A DAY IN THE (VICTIM)HOOD
Before we get into the meat of this article, I want to ask you a question: are you a victim?
Don’t tell me the answer yet, but keep it in your mind while you read the rest of this article.
Victimhood can be alluring. It garners attention, assistance and pity that you can milk for the rest of your life if you play the role well. You don’t have to be responsible for rebuilding your life or restoring what you lost. That doesn’t appeal to me, though. It sounds boring and tiresome, and it discourages laughter, which I find even more healing than tears, so why does victimhood continue and even proliferate? Let’s take a closer look at how obese people like us become victims.
WHO ARE THE VILLAINS?
Me – I got a lousy genetic legacy. I inherited every strand of obesity DNA my mother’s gene pool had to offer (plus the ones for thin hair and crooked teeth). We won’t discuss the humor genes I also got from her, though. Humor doesn’t enhance my victimhood. But that’s okay, because I’m actually not a victim.
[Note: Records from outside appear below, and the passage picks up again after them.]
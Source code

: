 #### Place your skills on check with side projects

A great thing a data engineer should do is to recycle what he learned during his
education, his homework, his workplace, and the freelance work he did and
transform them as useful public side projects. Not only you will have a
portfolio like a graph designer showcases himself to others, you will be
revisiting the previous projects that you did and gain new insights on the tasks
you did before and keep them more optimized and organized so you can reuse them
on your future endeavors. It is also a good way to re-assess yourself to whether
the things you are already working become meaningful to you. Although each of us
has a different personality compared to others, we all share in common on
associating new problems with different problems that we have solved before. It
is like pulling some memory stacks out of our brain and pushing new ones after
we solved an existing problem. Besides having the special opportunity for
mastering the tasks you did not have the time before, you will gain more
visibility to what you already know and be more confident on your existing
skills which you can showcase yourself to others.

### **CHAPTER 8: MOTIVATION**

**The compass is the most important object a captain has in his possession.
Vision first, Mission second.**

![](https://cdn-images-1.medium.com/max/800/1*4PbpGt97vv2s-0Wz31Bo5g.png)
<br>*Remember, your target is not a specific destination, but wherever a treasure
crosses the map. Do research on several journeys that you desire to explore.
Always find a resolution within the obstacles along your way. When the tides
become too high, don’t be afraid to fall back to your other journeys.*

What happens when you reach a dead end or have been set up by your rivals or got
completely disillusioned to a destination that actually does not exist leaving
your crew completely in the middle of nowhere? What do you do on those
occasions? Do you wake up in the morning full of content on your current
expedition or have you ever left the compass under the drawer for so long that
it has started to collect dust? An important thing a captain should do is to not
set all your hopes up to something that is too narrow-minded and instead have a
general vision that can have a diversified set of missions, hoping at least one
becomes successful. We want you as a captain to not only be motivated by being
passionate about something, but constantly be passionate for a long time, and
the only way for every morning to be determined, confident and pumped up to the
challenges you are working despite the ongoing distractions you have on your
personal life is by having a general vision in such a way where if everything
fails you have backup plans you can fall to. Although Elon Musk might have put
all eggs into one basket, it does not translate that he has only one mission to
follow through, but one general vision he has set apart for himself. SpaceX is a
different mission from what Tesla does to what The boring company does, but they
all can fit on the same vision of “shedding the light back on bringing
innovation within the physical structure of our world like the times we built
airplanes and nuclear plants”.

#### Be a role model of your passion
While we’re blaming obesity on our ancestors, we need to look at the flip side of the nature versus nurture coin. I got a raw deal there, too. Neither of my parents encouraged exercise or sports. In fact, they ridiculed physical fitness programs and encourage scholarship and mental fitness instead, so I ended up being a very smart, very fat intellectual. And that’s fine, because I have a college degree and an impressive resume as a result. And anyway, I’m not a victim.
Another popular villain nowadays is addiction. Addicts will do anything to support a drug or other destructive habit. We need ever-increasing amounts of our substance just to prevent withdrawal, never mind to get high. For my brother, the substance is methadone. For me, it’s food, especially sweet or salty or fatty or chocolatey or otherwise nutritionally evil food, and it’s even easier (and cheaper) for me to score a hit of my substance than it is for my brother to score some of his. Baskin Robbins, McDonald’s, Lays and Duncan Hines are just a few of the virtually inescapable pushers I know. It’s sad but true, but I can overcome it, because I am not a victim.
Let’s not forget our celebrity-worshipping society and the flood of images of impossibly buff men and skinny women that wash over us every single day. The media and the likes of Victoria Beckham, Kate Moss and Angelina Jolie constitute a vast and powerful band of villains. The siren song of “Thin Is In” sounds all around me, but it doesn’t matter because I can shut my eyes, turn down my hearing aids, and remember something important: that I am not a victim.
In addition to obesity, I suffer from another incurable, chronic, debilitating disease that’s scientifically been linked to obesity. The pain and fatigue of fibromyalgia and myofascial pain syndrome haunt me every day, with villainy that threatens to suck all the joy out of my life. But I’m not going to let pain get the better of me, because I am not a victim.
VICTIM OR VICTOR?
Now let’s go back to the beginning of this article, where I asked if you’re a victim. I want to hear your answer to that question now, after you’ve read the article. Think carefully before you speak.
Okay, here goes. Are you a victim? Really, truly, a victim?
That’s great! Neither am I. Like you, I’ve chosen to win the weight loss battle, conquer the villains, and emerge the victor. I’m not going to settle for anything less than that, and neither should you. So grab your swords, my friends, and fight back now!